(Records from a data source)
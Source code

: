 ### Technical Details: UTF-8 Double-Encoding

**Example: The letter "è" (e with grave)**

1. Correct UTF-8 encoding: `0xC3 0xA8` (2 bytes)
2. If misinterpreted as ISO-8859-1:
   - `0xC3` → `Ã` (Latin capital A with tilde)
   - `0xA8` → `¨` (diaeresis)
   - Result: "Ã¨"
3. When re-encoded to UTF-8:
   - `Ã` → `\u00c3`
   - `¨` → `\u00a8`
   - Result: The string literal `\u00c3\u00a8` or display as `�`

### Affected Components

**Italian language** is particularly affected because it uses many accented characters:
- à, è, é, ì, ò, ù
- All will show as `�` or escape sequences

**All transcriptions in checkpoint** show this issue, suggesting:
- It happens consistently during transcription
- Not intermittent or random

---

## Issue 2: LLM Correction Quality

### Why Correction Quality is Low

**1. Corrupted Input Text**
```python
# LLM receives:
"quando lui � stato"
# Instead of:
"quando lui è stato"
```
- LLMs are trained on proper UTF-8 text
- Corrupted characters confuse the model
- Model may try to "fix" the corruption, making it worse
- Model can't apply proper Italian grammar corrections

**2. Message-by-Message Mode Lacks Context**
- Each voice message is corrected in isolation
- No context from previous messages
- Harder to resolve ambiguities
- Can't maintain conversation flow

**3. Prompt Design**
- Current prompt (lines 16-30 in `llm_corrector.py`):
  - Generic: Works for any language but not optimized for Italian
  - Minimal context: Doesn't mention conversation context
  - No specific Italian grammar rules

> _Your assignment_
Copy out, from the data above, each line where the string "Corrupted" is present.

> _Result of this task_
**1. Corrupted Input Text**
- Corrupted characters confuse the model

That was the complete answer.